The results in Georgia, however, were an absolute disaster for the former President. Trump targeted several Republicans from the Peach State for not supporting his efforts to overturn the 2020 election, including Governor Brian Kemp, Attorney General Chris Carr and Secretary of State Brad Raffensperger. Yet all three won renomination last night.
Trump convinced former Senator David Perdue to run against Gov. Kemp, only for the latter to handily beat the former by over 52 points (73.7% to 21.8%). AG Carr actually equaled Kemp’s 73.7% in his own contest, while Secretary Raffensperger pulled off the biggest surprise by avoiding a runoff and winning his nomination by a 52.3% to 33.3% margin.

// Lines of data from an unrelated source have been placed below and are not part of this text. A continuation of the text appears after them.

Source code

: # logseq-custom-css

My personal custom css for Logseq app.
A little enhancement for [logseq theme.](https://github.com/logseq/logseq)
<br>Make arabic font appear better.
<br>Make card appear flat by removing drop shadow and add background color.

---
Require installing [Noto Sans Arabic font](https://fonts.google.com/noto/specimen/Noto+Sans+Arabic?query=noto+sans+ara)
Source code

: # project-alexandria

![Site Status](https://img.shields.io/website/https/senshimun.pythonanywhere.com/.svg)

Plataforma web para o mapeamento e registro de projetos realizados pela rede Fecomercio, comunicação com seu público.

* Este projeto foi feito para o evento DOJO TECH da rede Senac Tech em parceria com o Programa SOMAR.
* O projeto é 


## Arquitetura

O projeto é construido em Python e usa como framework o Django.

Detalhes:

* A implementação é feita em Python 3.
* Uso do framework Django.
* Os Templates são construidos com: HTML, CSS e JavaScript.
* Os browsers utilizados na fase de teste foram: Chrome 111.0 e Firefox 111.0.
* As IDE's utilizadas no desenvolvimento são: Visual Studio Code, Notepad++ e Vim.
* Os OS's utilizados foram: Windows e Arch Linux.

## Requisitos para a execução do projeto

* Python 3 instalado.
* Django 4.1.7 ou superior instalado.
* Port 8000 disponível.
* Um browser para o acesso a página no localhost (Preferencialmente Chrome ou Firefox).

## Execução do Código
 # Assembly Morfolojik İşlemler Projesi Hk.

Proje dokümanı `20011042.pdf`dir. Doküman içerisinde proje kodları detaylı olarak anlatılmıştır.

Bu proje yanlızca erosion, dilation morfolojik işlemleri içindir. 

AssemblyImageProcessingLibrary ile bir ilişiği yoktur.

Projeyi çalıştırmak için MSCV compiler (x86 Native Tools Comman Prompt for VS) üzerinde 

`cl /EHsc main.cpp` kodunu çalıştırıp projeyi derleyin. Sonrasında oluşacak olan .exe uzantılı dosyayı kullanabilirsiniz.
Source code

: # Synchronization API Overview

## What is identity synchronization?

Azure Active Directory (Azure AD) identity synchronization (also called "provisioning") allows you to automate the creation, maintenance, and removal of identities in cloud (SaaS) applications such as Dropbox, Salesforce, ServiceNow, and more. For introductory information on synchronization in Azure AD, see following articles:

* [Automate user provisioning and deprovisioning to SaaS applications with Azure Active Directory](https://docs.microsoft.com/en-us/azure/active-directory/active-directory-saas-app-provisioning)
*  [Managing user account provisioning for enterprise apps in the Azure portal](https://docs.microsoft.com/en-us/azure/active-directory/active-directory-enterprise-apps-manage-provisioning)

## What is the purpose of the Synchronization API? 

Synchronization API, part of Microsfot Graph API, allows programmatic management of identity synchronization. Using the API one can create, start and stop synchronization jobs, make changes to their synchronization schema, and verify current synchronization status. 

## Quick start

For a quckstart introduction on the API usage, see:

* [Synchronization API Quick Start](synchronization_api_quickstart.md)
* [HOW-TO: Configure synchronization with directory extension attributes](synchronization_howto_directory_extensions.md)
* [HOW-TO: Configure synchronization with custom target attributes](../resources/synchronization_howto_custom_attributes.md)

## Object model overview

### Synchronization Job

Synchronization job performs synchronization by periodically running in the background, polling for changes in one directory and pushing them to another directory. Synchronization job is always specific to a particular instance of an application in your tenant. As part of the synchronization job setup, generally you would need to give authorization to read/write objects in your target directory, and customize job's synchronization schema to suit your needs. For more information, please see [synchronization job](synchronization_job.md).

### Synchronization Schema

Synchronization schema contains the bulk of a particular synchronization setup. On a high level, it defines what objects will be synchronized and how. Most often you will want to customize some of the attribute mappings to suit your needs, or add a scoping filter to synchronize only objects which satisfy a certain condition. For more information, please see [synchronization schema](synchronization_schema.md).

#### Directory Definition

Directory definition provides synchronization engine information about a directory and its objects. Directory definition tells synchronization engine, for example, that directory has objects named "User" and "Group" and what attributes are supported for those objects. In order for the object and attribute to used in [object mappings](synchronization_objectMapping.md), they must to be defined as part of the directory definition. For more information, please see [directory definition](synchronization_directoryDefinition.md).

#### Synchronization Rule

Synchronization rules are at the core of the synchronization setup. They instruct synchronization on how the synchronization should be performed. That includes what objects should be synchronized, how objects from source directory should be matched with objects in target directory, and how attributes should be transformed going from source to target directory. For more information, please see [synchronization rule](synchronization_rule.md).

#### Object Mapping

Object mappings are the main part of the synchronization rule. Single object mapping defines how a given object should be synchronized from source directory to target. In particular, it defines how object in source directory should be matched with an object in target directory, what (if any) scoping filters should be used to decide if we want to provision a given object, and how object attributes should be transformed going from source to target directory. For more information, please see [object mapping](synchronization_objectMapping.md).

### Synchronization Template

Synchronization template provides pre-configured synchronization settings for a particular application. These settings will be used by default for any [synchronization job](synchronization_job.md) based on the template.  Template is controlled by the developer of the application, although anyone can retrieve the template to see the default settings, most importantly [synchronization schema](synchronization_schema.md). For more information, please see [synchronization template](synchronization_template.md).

Meanwhile, down in Alabama, Congressman Mo Brooks was in the unique position of having been endorsed and unendorsed by Trump. Despite that, Brooks was able to qualify for the June 21st run-off in Alabama’s Senate race. Whereas Brooks came in second with 29.1%, front-runner Katie Britt led the field with 44.7%.
One unqualified victory for Trump occurred in Arkansas, where his former Press Secretary Sarah Huckabee Sanders ran away with the gubernatorial primary by winning 83.2%. Although Sanders, of course, also likely benefited from being the daughter of former Governor Mike Huckabee.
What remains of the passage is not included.